La recommandation CMCM pour se lancer dans le calcul de son empreinte carbone

  • Comprendre : se documenter comme Max et Vincent pour bien faire et connaître les ordres de grandeur.
  • Mesurer : mesurer son empreinte carbone et se la représenter dans différentes catégories d’émission.
  • Compartimenter : se fixer un ou des objectifs simples par secteur. Il y a des actions plus efficaces que d’autres pour réduire son empreinte carbone, il est important de comprendre les ordres de grandeurs associés. Si vous achetez 10 vêtements neufs par mois, c’est peut être par là qu’il faudra commencer.
  • Faire : passer à l’action et tester. On a tous débuté !

L’action personnelle et leur approche non-dogmatique

« On le fait avec des données. Ce n’est pas dogmatique. » Max

Bien que familier des chiffres, ils sont convaincus que c’est accessible.

« Je ne me sens pas un activiste. Juste un relai de ce que j’en ai compris. La façon dont j’aborde le sujet avec mes parents, mes grands-parents c’est juste d’expliquer qu’il y a des ordres de grandeurs et que tout ne se vaut pas. Quels sont les ordres de grandeur faciles à aborder pour chacun ? Ensuite, j’explique comment moi je fonctionne et quels objectifs je me fixe chaque année. » Max
« On essaie d’avoir un discours positif. Si vous parlez à votre grande tante ou vos grands-parents, il faut simplifier le sujet. Est-ce que vous avez besoin de deux voitures alors que vous êtes un couple ? Vous pouvez réduire votre consommation de bœuf, vos trajets en avion. Cela sera très bien. » Max

Le CMCM de ces entrepreneurs

Le “moins” de “consomme moins” de Vincent se traduit par la réduction annuelle de son enveloppe d'émissions.

Celui de Max se divise en deux aspects. Pour les biens, c’est le moyen d’atteindre la réduction de ses émissions. Pour les services, aller au théâtre par exemple, il n’a pas vocation à réduire, au contraire selon lui.

« Je ne suis pas très à l’aise avec l’idée de décroissance.

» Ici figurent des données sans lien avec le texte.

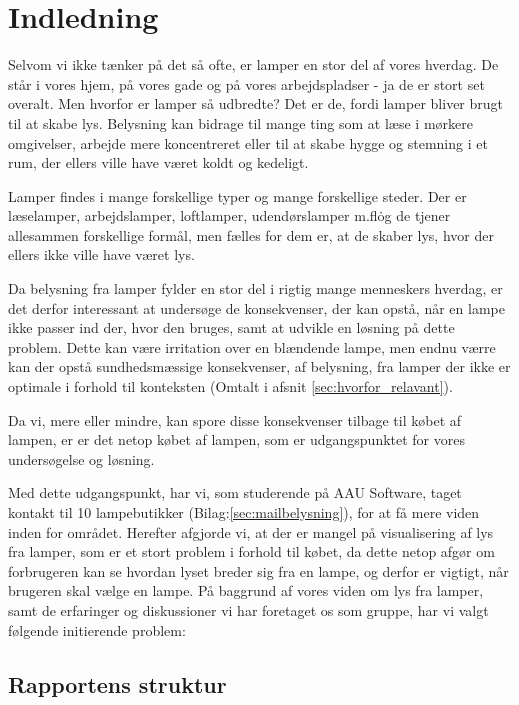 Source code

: \section{Indledning}
Selvom vi ikke tænker på det så ofte, er lamper en stor del af vores hverdag. De står i vores hjem, på vores gade og på vores arbejdspladser - ja de er stort set overalt. Men hvorfor er lamper så udbredte? Det er de, fordi lamper bliver brugt til at skabe lys. Belysning kan bidrage til mange ting som at læse i mørkere omgivelser, arbejde mere koncentreret eller til at skabe hygge og stemning i et rum, der ellers ville have været koldt og kedeligt. 

Lamper findes i mange forskellige typer og mange forskellige steder. Der er læselamper, arbejdslamper, loftlamper, udendørslamper m.fl\. og de tjener allesammen forskellige formål, men fælles for dem er, at de skaber lys, hvor der ellers ikke ville have været lys. 

Da belysning fra lamper fylder en stor del i rigtig mange menneskers hverdag, er det derfor interessant at undersøge de konsekvenser, der kan opstå, når en lampe ikke passer ind der, hvor den bruges, samt at udvikle en løsning på dette problem. Dette kan være irritation over en blændende lampe, men endnu værre kan der opstå sundhedsmæssige konsekvenser, af belysning, fra lamper der ikke er optimale i forhold til konteksten (Omtalt i afsnit \ref{sec:hvorfor_relavant}).

Da vi, mere eller mindre, kan spore disse konsekvenser tilbage til købet af lampen, er er det netop købet af lampen, som er udgangspunktet for vores undersøgelse og løsning.

Med dette udgangspunkt, har vi, som studerende på AAU Software, taget kontakt til 10 lampebutikker (Bilag:\ref{sec:mailbelysning}), for at få mere viden inden for området. Herefter afgjorde vi, at der er mangel på visualisering af lys fra lamper, som er et stort problem i forhold til købet, da dette netop afgør om forbrugeren kan se hvordan lyset breder sig fra en lampe, og derfor er vigtigt, når brugeren skal vælge en lampe. På baggrund af vores viden om lys fra lamper, samt de erfaringer og diskussioner vi har foretaget os som gruppe, har vi valgt følgende initierende problem:



\subsection{Rapportens struktur}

Pour moi, on peut déverser une consommation de produits en service. » Max
Consomme Moins

Leur “mieux” repose sur la consommation de produits respectant les droits humains, une consommation plus juste et accessible.

« Comment permettre à des gens qui consomment de la fast fashion pour des raisons économiques d’avoir accès à des produits durables, de qualité et à des prix accessibles ? Avec la seconde main. » Vincent
Consomme mieux

En résumé, leur "moins" repose davantage sur des aspects écologiques et leur "mieux" sur des aspects sociétaux.